▼▼▼

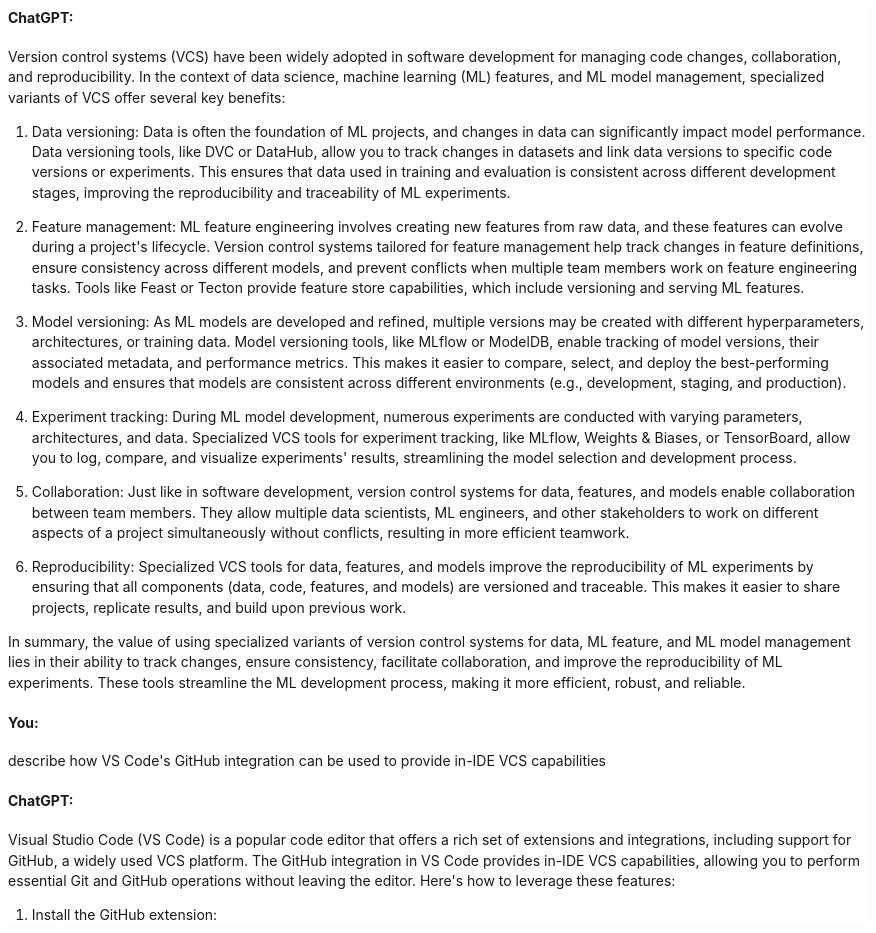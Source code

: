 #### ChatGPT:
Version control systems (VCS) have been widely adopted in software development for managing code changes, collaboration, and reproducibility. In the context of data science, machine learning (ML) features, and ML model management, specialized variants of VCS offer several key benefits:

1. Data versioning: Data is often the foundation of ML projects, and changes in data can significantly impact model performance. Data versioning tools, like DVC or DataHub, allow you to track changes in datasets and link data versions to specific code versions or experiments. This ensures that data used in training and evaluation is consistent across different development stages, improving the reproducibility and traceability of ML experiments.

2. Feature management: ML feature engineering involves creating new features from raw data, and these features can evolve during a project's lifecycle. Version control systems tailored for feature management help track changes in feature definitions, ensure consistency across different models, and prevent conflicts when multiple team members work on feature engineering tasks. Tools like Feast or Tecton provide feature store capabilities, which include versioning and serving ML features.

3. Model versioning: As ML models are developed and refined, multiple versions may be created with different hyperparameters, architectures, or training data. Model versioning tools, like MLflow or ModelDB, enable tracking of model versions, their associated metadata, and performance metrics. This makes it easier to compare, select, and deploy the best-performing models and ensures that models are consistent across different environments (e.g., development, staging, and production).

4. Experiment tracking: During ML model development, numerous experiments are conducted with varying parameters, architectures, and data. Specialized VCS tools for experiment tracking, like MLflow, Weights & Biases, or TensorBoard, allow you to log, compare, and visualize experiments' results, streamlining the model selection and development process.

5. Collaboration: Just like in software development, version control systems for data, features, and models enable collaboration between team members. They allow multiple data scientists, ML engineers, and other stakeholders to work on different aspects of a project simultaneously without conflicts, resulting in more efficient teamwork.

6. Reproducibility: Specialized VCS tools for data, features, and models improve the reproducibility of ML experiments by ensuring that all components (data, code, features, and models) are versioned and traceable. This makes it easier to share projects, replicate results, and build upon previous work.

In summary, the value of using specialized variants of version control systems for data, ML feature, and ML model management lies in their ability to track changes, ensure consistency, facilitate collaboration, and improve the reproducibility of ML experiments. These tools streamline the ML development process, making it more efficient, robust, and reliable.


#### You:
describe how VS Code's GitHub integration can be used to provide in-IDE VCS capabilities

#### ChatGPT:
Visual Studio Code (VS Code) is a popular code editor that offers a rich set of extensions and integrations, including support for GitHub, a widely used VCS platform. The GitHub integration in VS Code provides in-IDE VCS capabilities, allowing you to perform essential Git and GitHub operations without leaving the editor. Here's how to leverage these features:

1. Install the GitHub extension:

▲▲▲
▼▼▼

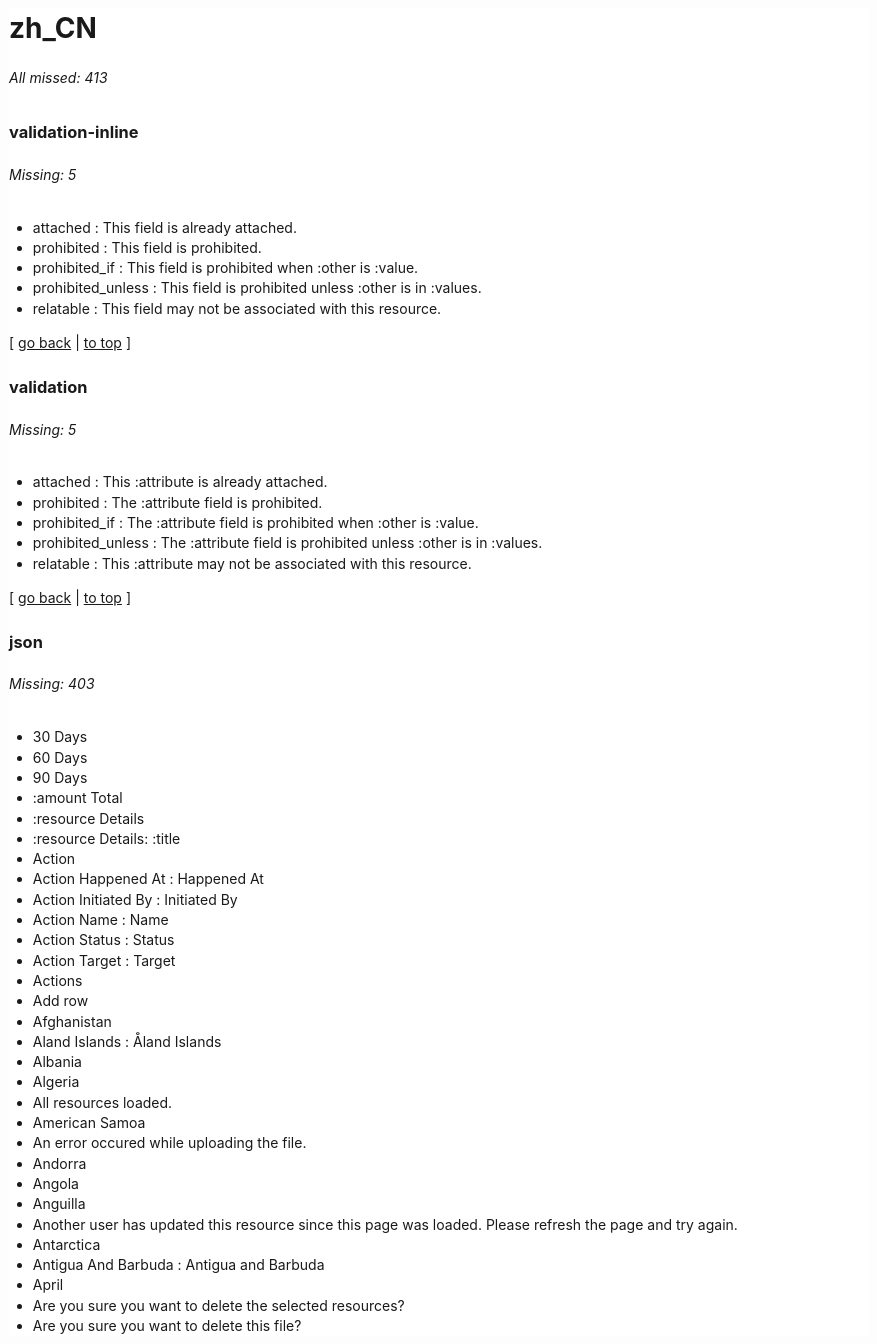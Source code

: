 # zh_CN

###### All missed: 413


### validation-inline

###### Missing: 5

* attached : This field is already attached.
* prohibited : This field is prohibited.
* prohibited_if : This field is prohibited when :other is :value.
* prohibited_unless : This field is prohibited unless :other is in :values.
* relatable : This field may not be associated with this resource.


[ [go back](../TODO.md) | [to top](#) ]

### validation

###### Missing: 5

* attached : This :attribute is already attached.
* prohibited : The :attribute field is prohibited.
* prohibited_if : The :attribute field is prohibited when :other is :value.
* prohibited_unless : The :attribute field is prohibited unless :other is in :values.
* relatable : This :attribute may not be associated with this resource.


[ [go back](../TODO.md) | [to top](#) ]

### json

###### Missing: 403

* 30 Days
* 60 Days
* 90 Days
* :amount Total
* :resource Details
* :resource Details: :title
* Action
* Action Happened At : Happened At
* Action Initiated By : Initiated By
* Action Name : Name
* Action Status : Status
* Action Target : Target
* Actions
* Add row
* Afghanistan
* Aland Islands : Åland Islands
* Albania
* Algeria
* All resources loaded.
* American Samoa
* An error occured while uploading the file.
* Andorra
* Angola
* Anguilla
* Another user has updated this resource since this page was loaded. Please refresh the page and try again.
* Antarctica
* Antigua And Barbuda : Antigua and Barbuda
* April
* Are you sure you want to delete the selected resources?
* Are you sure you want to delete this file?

▲▲▲
▼▼▼

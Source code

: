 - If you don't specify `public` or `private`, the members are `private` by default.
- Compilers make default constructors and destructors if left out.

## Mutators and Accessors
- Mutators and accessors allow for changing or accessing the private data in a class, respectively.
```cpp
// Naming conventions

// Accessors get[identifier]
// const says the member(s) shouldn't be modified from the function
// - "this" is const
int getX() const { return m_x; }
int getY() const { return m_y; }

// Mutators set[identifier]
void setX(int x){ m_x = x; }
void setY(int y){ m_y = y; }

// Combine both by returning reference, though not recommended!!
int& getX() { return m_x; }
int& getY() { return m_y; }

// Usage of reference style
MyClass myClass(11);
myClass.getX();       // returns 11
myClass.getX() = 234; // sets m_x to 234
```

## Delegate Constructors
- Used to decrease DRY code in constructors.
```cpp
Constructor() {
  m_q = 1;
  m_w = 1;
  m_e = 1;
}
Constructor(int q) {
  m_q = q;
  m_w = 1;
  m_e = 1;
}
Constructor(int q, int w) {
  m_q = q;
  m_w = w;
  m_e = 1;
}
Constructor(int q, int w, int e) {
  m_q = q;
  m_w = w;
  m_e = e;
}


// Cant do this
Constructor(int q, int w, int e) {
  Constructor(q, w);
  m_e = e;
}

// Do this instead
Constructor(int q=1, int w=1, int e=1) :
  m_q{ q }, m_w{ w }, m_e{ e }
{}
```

▲▲▲

# What the task requires:
From the records above, repeat exactly the lines from the one with "Name : Name" through the one with "delete this file?", both included.

# Your solution:
* Action Name : Name
* Action Status : Status
* Action Target : Target
* Actions
* Add row
* Afghanistan
* Aland Islands : Åland Islands
* Albania
* Algeria
* All resources loaded.
* American Samoa
* An error occured while uploading the file.
* Andorra
* Angola
* Anguilla
* Another user has updated this resource since this page was loaded. Please refresh the page and try again.
* Antarctica
* Antigua And Barbuda : Antigua and Barbuda
* April
* Are you sure you want to delete the selected resources?
* Are you sure you want to delete this file?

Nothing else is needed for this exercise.